|
[Date Prev][Date Next][Thread Prev][Thread Next][Date Index][Thread Index] Re: [PATCH v6 12/16] xen: implement new foreign copy hypercall
On Tue, 23 Jun 2026 at 14:21, Jan Beulich <jbeulich@xxxxxxxx> wrote:
>
> On 23.06.2026 12:55, Frediano Ziglio wrote:
> > On Mon, 22 Jun 2026 at 11:34, Jan Beulich <jbeulich@xxxxxxxx> wrote:
> >> On 19.06.2026 15:04, Frediano Ziglio wrote:
> >>> --- a/xen/common/memory.c
> >>> +++ b/xen/common/memory.c
> >>> @@ -1545,6 +1545,139 @@ static int acquire_resource(
> >>> return rc;
> >>> }
> >>>
> >>> +/*
> >>> + * The "noinline" qualifier avoids the compiler to create a large
> >>> function
> >>> + * consuming quite a lot of stack.
> >>> + */
> >>> +static int noinline mem_foreigncopy(
> >>> + XEN_GUEST_HANDLE_PARAM(xen_foreigncopy_t) arg)
> >>> +{
> >>> + struct domain *d, *const currd = current->domain;
> >>> + xen_foreigncopy_t copy;
> >>> + int rc, direction;
> >>> +
> >>> + if ( copy_from_guest(©, arg, 1) )
> >>> + return -EFAULT;
> >>> +
> >>> + if ( copy.flags & ~XENMEM_foreigncopy_direction )
> >>> + return -EINVAL;
> >>> +
> >>> + direction = copy.flags & XENMEM_foreigncopy_direction;
> >>> +
> >>> + rc = rcu_lock_remote_domain_by_id(copy.domid, &d);
> >>
> >> Iirc I did ask before why this isn't ..._by_any_id().
> >
> > I probably was confused by the question about MMUEXT and the 2 domains.

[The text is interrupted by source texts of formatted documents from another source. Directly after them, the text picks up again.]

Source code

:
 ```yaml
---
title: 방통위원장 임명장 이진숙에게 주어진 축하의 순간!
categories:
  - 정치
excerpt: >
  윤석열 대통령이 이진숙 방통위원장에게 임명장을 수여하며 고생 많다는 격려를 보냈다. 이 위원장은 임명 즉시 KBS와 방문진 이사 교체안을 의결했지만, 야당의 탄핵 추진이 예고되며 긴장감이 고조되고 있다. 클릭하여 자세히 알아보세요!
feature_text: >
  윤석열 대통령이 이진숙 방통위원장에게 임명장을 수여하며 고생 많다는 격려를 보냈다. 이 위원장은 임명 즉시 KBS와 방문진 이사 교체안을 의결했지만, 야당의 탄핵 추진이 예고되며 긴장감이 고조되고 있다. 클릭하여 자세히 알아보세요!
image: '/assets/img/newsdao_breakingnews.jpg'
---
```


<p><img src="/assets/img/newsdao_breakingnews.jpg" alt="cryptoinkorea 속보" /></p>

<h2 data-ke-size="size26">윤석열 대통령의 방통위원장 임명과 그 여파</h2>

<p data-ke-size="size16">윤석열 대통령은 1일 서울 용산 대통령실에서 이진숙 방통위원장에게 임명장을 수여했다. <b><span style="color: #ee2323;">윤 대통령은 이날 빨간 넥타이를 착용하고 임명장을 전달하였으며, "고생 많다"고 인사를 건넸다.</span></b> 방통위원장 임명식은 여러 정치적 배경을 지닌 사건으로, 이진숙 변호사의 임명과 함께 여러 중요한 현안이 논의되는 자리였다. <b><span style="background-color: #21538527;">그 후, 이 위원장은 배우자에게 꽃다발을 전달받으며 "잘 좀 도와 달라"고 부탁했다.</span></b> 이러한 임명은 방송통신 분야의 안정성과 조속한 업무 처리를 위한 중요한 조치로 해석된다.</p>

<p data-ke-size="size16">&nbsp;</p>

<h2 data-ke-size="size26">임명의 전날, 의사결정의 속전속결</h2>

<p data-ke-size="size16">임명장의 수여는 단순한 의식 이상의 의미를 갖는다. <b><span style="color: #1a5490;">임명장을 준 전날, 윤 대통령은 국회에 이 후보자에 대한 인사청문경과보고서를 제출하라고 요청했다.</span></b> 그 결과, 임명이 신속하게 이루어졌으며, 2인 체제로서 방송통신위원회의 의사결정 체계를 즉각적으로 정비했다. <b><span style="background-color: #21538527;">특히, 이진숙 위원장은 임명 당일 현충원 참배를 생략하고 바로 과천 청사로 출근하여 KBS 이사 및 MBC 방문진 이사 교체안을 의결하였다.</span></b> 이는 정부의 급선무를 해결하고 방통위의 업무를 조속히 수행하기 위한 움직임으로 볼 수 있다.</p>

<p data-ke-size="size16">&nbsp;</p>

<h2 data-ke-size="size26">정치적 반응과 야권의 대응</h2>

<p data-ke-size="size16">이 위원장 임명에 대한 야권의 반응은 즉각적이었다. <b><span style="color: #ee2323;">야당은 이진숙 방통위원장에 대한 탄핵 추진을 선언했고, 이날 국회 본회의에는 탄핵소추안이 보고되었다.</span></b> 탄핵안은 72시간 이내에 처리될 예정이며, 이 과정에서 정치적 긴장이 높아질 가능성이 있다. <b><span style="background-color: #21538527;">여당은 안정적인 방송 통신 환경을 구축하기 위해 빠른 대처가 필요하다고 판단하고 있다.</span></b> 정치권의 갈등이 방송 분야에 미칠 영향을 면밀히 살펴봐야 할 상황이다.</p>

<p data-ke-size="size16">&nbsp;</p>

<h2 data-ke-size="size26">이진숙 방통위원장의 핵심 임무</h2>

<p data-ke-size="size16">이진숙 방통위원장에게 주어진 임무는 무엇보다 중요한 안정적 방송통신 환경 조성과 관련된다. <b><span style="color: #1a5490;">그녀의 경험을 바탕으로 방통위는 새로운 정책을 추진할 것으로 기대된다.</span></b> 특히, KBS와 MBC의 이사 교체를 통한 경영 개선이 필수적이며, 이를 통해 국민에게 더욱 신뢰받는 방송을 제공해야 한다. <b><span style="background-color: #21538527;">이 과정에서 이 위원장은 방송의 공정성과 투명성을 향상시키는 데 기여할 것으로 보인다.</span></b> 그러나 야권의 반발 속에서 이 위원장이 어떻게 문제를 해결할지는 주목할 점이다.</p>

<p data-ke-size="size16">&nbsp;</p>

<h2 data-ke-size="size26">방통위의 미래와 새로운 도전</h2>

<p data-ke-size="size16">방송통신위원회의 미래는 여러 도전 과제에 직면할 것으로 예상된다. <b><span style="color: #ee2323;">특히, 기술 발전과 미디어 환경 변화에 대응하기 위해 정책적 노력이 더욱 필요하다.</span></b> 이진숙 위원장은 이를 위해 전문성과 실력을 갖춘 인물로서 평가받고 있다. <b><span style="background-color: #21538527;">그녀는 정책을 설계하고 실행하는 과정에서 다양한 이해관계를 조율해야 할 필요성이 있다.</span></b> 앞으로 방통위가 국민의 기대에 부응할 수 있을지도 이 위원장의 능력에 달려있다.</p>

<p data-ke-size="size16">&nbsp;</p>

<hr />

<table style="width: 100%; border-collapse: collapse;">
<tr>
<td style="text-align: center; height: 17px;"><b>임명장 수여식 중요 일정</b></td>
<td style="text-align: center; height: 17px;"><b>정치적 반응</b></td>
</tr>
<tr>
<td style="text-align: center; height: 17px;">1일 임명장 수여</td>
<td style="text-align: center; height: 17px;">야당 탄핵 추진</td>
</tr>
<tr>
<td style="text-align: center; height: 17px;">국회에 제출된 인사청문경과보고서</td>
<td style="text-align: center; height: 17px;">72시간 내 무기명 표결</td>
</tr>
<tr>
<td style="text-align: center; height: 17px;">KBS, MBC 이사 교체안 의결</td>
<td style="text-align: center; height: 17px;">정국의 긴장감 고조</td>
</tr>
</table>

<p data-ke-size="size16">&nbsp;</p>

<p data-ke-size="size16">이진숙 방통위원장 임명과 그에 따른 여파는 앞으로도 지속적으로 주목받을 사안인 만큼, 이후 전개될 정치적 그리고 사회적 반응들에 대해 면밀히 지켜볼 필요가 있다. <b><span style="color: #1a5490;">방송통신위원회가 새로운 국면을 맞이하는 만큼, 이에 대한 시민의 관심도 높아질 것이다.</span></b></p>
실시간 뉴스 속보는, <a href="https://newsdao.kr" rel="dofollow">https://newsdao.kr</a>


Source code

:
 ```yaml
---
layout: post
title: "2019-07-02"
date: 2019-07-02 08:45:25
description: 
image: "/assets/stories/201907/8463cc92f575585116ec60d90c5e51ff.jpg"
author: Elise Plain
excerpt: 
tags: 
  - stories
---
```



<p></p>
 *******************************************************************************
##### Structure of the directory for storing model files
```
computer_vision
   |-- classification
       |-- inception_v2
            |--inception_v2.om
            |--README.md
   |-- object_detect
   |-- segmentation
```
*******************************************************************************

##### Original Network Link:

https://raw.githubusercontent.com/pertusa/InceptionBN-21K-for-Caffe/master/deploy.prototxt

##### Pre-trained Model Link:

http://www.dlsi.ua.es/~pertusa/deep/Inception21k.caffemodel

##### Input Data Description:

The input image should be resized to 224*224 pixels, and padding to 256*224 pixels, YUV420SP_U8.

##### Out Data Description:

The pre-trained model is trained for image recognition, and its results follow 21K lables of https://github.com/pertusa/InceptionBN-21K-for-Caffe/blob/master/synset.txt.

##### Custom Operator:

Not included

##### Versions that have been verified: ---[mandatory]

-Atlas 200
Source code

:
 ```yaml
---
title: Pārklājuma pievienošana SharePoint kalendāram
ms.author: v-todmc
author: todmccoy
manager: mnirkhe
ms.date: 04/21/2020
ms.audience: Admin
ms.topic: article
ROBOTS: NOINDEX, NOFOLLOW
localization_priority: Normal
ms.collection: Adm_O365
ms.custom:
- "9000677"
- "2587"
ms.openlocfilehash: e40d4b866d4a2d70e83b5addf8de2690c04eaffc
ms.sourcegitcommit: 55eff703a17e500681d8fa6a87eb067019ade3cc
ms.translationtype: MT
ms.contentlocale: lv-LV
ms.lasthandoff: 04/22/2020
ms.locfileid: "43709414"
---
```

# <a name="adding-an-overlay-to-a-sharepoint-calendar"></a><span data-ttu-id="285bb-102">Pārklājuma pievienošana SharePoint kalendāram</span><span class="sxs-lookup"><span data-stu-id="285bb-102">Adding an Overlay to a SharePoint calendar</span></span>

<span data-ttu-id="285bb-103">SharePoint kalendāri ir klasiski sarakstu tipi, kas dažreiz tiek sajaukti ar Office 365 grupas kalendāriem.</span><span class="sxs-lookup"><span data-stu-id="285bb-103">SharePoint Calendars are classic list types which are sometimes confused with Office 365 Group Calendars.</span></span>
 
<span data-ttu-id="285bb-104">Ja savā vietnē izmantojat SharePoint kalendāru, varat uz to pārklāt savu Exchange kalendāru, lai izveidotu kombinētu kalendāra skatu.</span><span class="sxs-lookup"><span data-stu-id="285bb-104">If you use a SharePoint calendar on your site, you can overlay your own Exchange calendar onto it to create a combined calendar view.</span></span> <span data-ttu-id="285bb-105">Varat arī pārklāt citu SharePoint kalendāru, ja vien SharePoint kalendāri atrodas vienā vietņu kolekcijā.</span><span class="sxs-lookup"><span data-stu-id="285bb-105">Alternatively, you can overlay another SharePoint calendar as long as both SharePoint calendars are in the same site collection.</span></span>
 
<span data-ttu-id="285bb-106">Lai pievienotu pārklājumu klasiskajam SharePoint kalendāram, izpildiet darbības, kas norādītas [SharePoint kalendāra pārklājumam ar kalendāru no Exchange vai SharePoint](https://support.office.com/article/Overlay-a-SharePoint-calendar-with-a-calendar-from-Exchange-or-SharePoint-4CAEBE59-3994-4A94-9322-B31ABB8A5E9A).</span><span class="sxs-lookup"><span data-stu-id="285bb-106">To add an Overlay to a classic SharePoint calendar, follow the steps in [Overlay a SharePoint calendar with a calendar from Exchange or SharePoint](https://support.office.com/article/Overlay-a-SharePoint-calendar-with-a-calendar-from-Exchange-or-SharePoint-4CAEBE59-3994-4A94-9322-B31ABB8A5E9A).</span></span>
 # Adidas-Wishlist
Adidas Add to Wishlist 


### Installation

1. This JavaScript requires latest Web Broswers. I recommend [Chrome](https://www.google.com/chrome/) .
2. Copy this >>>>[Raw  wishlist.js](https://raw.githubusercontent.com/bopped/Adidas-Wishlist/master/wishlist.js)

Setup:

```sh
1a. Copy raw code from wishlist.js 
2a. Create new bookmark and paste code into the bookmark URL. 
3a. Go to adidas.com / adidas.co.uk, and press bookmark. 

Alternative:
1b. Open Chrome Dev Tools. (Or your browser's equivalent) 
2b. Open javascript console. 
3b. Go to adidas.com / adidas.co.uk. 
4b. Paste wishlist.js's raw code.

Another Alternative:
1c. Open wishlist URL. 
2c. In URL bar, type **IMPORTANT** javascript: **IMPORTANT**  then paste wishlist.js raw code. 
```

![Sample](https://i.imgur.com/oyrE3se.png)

> > There are different similar hypercalls (like the mentioned MMUEXT but
> > also hypercalls to map foreign domain memory) that have this check
> > (not the same domain). Any domain has, obviously, access to its own
> > memory, so it should not have to use hypercall to access its own
> > memory. If it does it looks like a mistake causing performance issues
> > or an attempt to circumvent security; in either case you would like to
> > avoid it.
>
> No. Self-grants are possible as well, for example, and for a good reason.
> Allowing normally-remote operations on oneself helps with testing, for
> example. It may also help avoid needing to special-case "self" in code
> which needs to cover both cases.
>
But this is not a grant, it's a copy.
> >>> + if ( rc )
> >>> + return rc;
> >>> +
> >>> + if ( copy.nr_frames == 0 )
> >>> + {
> >>> + rcu_unlock_domain(d);
> >>> + return 0;
> >>> + }
> >>
> >> Any reason this cannot also be "goto out"? The more that now that you have
> >> moved this past the domid validity check, imo it should further move to ...
> >
> > The only reason was style and to avoid a memory copy, but it's not a
> > hot case so I'll change to "goto out" (no strong about it).
> >
> >>> + /*
> >>> + * Check we are allowed to map and access these foreign pages.
> >>> + */
> >>> + rc = xsm_map_gmfn_foreign(XSM_TARGET, currd, d);
> >>> + if ( rc )
> >>> + goto out;
> >>
> >> ... below here. Perhaps simply as
> >>
> >> if ( rc || !copy.nr_frames )
> >> goto out;
> >>
> >
> > I think this would be confusing with the above "Check we are allowed
> > to map and access these foreign pages" comment.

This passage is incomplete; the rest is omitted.